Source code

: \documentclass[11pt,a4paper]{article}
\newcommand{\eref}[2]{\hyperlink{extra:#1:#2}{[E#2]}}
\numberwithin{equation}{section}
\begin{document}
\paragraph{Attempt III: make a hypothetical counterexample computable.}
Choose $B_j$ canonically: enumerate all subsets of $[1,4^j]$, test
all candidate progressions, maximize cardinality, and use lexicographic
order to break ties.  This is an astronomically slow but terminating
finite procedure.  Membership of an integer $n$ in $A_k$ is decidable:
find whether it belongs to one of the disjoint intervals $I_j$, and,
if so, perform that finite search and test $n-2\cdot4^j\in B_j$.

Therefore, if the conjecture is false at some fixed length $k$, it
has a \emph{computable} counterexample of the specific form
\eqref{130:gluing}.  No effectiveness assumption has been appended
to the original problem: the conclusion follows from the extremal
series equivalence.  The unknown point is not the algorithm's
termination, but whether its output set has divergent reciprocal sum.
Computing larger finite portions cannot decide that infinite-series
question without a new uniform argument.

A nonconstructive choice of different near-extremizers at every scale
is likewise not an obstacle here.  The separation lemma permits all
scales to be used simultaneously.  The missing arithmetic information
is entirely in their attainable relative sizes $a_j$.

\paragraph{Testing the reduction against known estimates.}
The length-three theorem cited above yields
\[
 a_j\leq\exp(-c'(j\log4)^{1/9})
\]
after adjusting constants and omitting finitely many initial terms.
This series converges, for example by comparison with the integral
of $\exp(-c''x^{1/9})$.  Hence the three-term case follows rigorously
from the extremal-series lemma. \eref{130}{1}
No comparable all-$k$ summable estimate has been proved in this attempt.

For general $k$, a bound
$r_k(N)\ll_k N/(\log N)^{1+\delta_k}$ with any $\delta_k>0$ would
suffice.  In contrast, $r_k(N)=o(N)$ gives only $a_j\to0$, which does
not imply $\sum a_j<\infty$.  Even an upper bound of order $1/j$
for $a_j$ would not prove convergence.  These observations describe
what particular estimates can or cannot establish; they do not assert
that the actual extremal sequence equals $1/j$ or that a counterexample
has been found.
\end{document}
————
= Assigned task =
Every line of the material must be duplicated exactly.

= Answer section =
Source code

: \documentclass[11pt,a4paper]{article}
\newcommand{\eref}[2]{\hyperlink{extra:#1:#2}{[E#2]}}
\numberwithin{equation}{section}
\begin{document}
\paragraph{Attempt III: make a hypothetical counterexample computable.}
Choose $B_j$ canonically: enumerate all subsets of $[1,4^j]$, test
all candidate progressions, maximize cardinality, and use lexicographic
order to break ties.  This is an astronomically slow but terminating
finite procedure.  Membership of an integer $n$ in $A_k$ is decidable:
find whether it belongs to one of the disjoint intervals $I_j$, and,
if so, perform that finite search and test $n-2\cdot4^j\in B_j$.

Therefore, if the conjecture is false at some fixed length $k$, it
has a \emph{computable} counterexample of the specific form
\eqref{130:gluing}.  No effectiveness assumption has been appended
to the original problem: the conclusion follows from the extremal
series equivalence.  The unknown point is not the algorithm's
termination, but whether its output set has divergent reciprocal sum.
Computing larger finite portions cannot decide that infinite-series
question without a new uniform argument.

A nonconstructive choice of different near-extremizers at every scale
is likewise not an obstacle here.  The separation lemma permits all
scales to be used simultaneously.  The missing arithmetic information
is entirely in their attainable relative sizes $a_j$.

\paragraph{Testing the reduction against known estimates.}
The length-three theorem cited above yields
\[
 a_j\leq\exp(-c'(j\log4)^{1/9})
\]
after adjusting constants and omitting finitely many initial terms.
This series converges, for example by comparison with the integral
of $\exp(-c''x^{1/9})$.  Hence the three-term case follows rigorously
from the extremal-series lemma. \eref{130}{1}
No comparable all-$k$ summable estimate has been proved in this attempt.

For general $k$, a bound
$r_k(N)\ll_k N/(\log N)^{1+\delta_k}$ with any $\delta_k>0$ would
suffice.  In contrast, $r_k(N)=o(N)$ gives only $a_j\to0$, which does
not imply $\sum a_j<\infty$.  Even an upper bound of order $1/j$
for $a_j$ would not prove convergence.  These observations describe
what particular estimates can or cannot establish; they do not assert
that the actual extremal sequence equals $1/j$ or that a counterexample
has been found.
\end{document}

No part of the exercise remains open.